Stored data
------------
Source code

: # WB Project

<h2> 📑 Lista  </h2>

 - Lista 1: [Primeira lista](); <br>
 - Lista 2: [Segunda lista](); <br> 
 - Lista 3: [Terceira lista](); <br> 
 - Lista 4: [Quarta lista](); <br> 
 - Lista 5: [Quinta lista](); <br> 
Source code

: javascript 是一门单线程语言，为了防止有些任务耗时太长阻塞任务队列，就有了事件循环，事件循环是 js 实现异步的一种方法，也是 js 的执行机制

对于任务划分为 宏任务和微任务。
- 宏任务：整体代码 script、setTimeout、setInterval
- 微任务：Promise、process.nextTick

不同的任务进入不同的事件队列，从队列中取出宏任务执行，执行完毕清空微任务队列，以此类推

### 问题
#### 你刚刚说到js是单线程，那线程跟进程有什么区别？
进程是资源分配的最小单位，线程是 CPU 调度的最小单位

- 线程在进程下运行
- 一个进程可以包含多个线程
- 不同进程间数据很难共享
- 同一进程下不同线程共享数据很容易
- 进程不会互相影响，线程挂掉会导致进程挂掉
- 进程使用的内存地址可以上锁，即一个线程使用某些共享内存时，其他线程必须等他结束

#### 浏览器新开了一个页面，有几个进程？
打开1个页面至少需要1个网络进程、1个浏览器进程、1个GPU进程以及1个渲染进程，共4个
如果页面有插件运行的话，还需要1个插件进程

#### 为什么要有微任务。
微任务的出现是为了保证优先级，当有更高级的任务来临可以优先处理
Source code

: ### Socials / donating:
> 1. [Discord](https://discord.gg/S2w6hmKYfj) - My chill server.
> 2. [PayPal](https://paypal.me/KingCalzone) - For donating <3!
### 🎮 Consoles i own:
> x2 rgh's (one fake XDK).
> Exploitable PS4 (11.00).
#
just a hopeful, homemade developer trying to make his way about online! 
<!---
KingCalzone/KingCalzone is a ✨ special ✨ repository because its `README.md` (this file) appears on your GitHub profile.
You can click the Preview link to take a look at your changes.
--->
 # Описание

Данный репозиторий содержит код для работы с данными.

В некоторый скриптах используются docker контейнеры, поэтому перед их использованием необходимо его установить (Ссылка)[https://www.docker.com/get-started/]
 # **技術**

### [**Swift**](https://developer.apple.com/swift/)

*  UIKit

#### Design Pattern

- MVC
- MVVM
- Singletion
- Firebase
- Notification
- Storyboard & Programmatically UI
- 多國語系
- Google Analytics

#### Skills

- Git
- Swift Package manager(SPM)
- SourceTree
------------
#### [Problem]
Output only the lines from the one that contains "(one fake XDK)." through the final line of the records, exactly as given.

#### [Answer]
> x2 rgh's (one fake XDK).
> Exploitable PS4 (11.00).
#
just a hopeful, homemade developer trying to make his way about online! 
<!---
KingCalzone/KingCalzone is a ✨ special ✨ repository because its `README.md` (this file) appears on your GitHub profile.
You can click the Preview link to take a look at your changes.
--->
 # Описание

Данный репозиторий содержит код для работы с данными.

В некоторый скриптах используются docker контейнеры, поэтому перед их использованием необходимо его установить (Ссылка)[https://www.docker.com/get-started/]
 # **技術**

### [**Swift**](https://developer.apple.com/swift/)

*  UIKit

#### Design Pattern

- MVC
- MVVM
- Singletion
- Firebase
- Notification
- Storyboard & Programmatically UI
- 多國語系
- Google Analytics

#### Skills

- Git
- Swift Package manager(SPM)
- SourceTree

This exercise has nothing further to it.